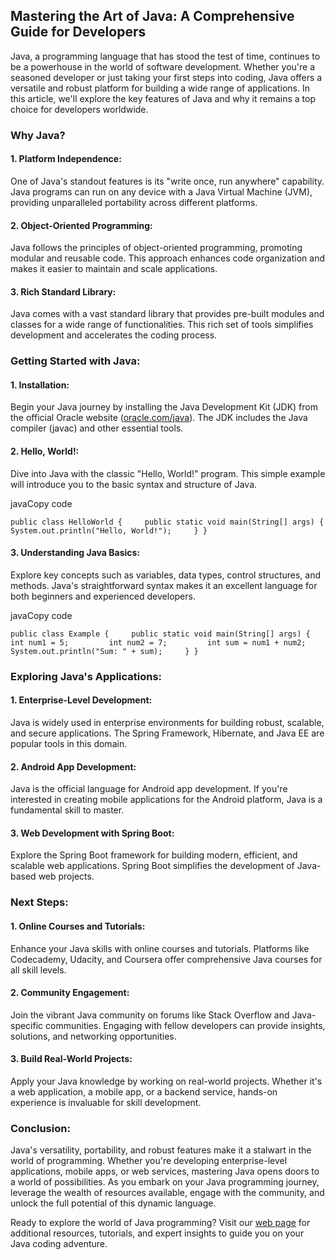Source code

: ## Mastering the Art of Java: A Comprehensive Guide for Developers

Java, a programming language that has stood the test of time, continues to be a powerhouse in the world of software development. Whether you're a seasoned developer or just taking your first steps into coding, Java offers a versatile and robust platform for building a wide range of applications. In this article, we'll explore the key features of Java and why it remains a top choice for developers worldwide.

### **Why Java?**

#### 1. **Platform Independence:**

One of Java's standout features is its "write once, run anywhere" capability. Java programs can run on any device with a Java Virtual Machine (JVM), providing unparalleled portability across different platforms.

#### 2. **Object-Oriented Programming:**

Java follows the principles of object-oriented programming, promoting modular and reusable code. This approach enhances code organization and makes it easier to maintain and scale applications.

#### 3. **Rich Standard Library:**

Java comes with a vast standard library that provides pre-built modules and classes for a wide range of functionalities. This rich set of tools simplifies development and accelerates the coding process.

### **Getting Started with Java:**

#### 1. **Installation:**

Begin your Java journey by installing the Java Development Kit (JDK) from the official Oracle website ([oracle.com/java](https://www.oracle.com/java/)). The JDK includes the Java compiler (javac) and other essential tools.

#### 2. **Hello, World!:**

Dive into Java with the classic "Hello, World!" program. This simple example will introduce you to the basic syntax and structure of Java.

javaCopy code

`public class HelloWorld {     public static void main(String[] args) {         System.out.println("Hello, World!");     } }`

#### 3. **Understanding Java Basics:**

Explore key concepts such as variables, data types, control structures, and methods. Java's straightforward syntax makes it an excellent language for both beginners and experienced developers.

javaCopy code

`public class Example {     public static void main(String[] args) {         int num1 = 5;         int num2 = 7;         int sum = num1 + num2;         System.out.println("Sum: " + sum);     } }`

### **Exploring Java's Applications:**

#### 1. **Enterprise-Level Development:**

Java is widely used in enterprise environments for building robust, scalable, and secure applications. The Spring Framework, Hibernate, and Java EE are popular tools in this domain.

#### 2. **Android App Development:**

Java is the official language for Android app development. If you're interested in creating mobile applications for the Android platform, Java is a fundamental skill to master.

#### 3. **Web Development with Spring Boot:**

Explore the Spring Boot framework for building modern, efficient, and scalable web applications. Spring Boot simplifies the development of Java-based web projects.

### **Next Steps:**

#### 1. **Online Courses and Tutorials:**

Enhance your Java skills with online courses and tutorials. Platforms like Codecademy, Udacity, and Coursera offer comprehensive Java courses for all skill levels.

#### 2. **Community Engagement:**

Join the vibrant Java community on forums like Stack Overflow and Java-specific communities. Engaging with fellow developers can provide insights, solutions, and networking opportunities.

#### 3. **Build Real-World Projects:**

Apply your Java knowledge by working on real-world projects. Whether it's a web application, a mobile app, or a backend service, hands-on experience is invaluable for skill development.

### **Conclusion:**

Java's versatility, portability, and robust features make it a stalwart in the world of programming. Whether you're developing enterprise-level applications, mobile apps, or web services, mastering Java opens doors to a world of possibilities. As you embark on your Java programming journey, leverage the wealth of resources available, engage with the community, and unlock the full potential of this dynamic language.

Ready to explore the world of Java programming? Visit our [web page](https://chat.openai.com/c/your-webpage-url) for additional resources, tutorials, and expert insights to guide you on your Java coding adventure.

☆ ☆ ☆

Goal of the exercise: Give again, word for word, every line from the top of the entries above to the line holding "#### 2. **Hello, World!:**", both included. Leave the pictures out.

Response to the task:
Source code

: ## Mastering the Art of Java: A Comprehensive Guide for Developers

Java, a programming language that has stood the test of time, continues to be a powerhouse in the world of software development. Whether you're a seasoned developer or just taking your first steps into coding, Java offers a versatile and robust platform for building a wide range of applications. In this article, we'll explore the key features of Java and why it remains a top choice for developers worldwide.

### **Why Java?**

#### 1. **Platform Independence:**

One of Java's standout features is its "write once, run anywhere" capability. Java programs can run on any device with a Java Virtual Machine (JVM), providing unparalleled portability across different platforms.

#### 2. **Object-Oriented Programming:**

Java follows the principles of object-oriented programming, promoting modular and reusable code. This approach enhances code organization and makes it easier to maintain and scale applications.

#### 3. **Rich Standard Library:**

Java comes with a vast standard library that provides pre-built modules and classes for a wide range of functionalities. This rich set of tools simplifies development and accelerates the coding process.

### **Getting Started with Java:**

#### 1. **Installation:**

Begin your Java journey by installing the Java Development Kit (JDK) from the official Oracle website ([oracle.com/java](https://www.oracle.com/java/)). The JDK includes the Java compiler (javac) and other essential tools.

#### 2. **Hello, World!:**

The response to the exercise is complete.